When I use python 3.9 and pymysql 1.1.0, I find the memory will increase after I get data from cursor. I need run a model in cycle way. The input datas need download from mysql database.I use dbutils to manager my pymysql connection. Then I use memory_profiler to check the code that I find the memory increase when I use "for row in cursor:". What should I do to fix the problem? Thank you!
def databaseSelect(dataConnect,unit, kkspoint, kksname, starttime, endtimePlus):
conn = dataConnect.connection()
cursor = conn.cursor()
backdict = {}
data1 = {}
tables = []
data = []
unit = str(unit)
kkspoint = str(kkspoint)
kksname = str(kksname)
starttime = str(starttime)
endtimePlus = int(endtimePlus)
starttime = datetime.datetime.strptime(starttime, "%Y-%m-%d %H:%M:%S")
endtime = (starttime + datetime.timedelta(minutes=endtimePlus)).strftime('%Y-%m-%d %H:%M:%S')
sql = 'show tables;'
cursor.execute(sql)
for row in cursor:
# print('#' * 50 + "checkpoint5" + '#' * 50)
# print(row)
tables.append(str(row[0].decode('utf-8')))
del row
cursor = conn.close()
conn.close()
del (cursor,conn)
findState = False
for table in tables:
a = table.split('y')[0].split('a')[2]
if a == kkspoint:
b = table.split('y')[1].split('m')[0]
c = table.split('y')[1].split('m')[1].split('d')
times = b + '-' + c[0] + '-' + c[1] + ' 00:00:00'
originTime = datetime.datetime.strptime(times, '%Y-%m-%d %H:%M:%S')
backdict.setdefault(a, []).append(originTime)
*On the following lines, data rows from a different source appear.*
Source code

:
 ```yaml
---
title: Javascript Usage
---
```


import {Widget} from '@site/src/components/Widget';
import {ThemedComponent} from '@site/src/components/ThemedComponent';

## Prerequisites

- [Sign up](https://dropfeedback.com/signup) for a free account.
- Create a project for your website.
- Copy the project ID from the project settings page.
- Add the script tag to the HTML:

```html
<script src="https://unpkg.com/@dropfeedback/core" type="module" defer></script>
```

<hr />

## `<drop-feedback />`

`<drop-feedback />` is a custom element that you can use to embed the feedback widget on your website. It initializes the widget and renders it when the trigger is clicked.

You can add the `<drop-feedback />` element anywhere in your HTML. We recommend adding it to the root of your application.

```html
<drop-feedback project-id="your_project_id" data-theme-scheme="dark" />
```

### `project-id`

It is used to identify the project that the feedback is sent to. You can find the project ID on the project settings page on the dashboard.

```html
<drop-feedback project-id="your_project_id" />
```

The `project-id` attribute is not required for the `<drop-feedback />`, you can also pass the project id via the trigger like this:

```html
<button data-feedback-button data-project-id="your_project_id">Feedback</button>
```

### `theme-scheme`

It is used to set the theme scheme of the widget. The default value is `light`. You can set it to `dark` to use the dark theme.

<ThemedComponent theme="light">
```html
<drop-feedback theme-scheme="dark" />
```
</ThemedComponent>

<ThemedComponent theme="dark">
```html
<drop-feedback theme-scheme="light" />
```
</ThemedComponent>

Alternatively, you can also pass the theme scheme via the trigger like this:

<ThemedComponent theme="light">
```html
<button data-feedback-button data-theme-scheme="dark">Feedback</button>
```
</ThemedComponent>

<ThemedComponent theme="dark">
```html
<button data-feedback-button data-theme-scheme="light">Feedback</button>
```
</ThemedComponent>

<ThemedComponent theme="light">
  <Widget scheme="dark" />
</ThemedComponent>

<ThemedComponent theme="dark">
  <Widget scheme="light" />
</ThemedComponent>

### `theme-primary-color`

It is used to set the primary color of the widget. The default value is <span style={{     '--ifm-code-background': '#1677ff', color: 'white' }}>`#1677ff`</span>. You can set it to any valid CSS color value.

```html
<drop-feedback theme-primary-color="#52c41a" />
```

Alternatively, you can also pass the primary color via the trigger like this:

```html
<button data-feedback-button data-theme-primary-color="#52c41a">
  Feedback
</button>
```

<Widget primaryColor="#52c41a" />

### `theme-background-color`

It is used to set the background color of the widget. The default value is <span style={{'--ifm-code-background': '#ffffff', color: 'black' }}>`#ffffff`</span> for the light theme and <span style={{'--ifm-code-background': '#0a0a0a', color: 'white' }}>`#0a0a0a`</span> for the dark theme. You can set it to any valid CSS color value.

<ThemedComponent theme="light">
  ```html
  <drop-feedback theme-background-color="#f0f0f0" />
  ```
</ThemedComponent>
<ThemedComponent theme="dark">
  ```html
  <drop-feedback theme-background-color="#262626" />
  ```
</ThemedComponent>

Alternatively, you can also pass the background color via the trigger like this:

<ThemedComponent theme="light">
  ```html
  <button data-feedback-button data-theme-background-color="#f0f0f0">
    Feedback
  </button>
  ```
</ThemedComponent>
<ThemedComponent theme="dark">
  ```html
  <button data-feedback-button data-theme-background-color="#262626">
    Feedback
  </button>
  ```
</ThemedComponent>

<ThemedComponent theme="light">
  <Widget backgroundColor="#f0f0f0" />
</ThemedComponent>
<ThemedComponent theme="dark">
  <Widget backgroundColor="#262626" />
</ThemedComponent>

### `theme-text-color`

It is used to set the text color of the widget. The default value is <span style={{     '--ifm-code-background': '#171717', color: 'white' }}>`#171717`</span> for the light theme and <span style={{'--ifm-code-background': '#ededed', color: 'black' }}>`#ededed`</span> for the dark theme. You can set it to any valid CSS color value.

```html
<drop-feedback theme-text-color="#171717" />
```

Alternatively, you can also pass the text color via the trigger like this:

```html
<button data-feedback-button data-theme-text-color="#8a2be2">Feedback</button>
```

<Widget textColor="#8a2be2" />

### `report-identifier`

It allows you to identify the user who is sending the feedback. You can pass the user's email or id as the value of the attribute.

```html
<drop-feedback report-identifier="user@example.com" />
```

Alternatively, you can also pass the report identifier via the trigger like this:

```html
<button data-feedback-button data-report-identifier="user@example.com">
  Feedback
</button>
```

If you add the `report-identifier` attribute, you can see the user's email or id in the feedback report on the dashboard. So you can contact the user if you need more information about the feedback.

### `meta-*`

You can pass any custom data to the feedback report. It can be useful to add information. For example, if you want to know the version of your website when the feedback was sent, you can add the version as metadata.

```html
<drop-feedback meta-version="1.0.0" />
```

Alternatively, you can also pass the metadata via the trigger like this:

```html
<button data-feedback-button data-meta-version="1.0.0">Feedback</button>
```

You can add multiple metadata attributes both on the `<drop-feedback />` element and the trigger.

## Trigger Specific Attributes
del (a,b,c,times,originTime)
del table
for key in backdict.keys():
backdict[key].sort()
data1[key] = backdict[key]
for i, timefind in enumerate(data1[key]):
if starttime >= timefind and starttime < backdict[key][i + 1]:
checkTimeFind = timefind
findState = True
break
if findState:
break
del key
if unit == 'zj':
kkspoint = 'Data' + kkspoint + 'y' + str(checkTimeFind.year) + 'm' + str(
checkTimeFind.month) + 'd' + str(
checkTimeFind.day)
elif unit == 'fw':
kkspoint = 'fwData' + kkspoint + 'y' + str(checkTimeFind.year) + 'm' + str(
checkTimeFind.month) + 'd' + str(
checkTimeFind.day)
else:
print('#' * 100 + '\nIPdownloader.databaseSelect\nwrong unit')
raise IndexError
sql = "select {} from {} where time between '{}' and '{}';".format(kksname, kkspoint, starttime, endtime)
conn = dataConnect.connection()
cursor = conn.cursor()
cursor.execute(sql)
for row in cursor:
data.append(row)
del row
cursor.close()
conn.close()
del (backdict, data1, sql, tables, cursor, conn, unit, kkspoint, kksname, starttime, endtime, findState)
return data
I find the problem is the pandas bring after the pymysql back the data. In my code I use pandas version is 2.1.0. It will leave a weakref during the code running one time. So that the memory will increase. The problem fixed after I change the pandas version to 1.5.3. Now It is seem good.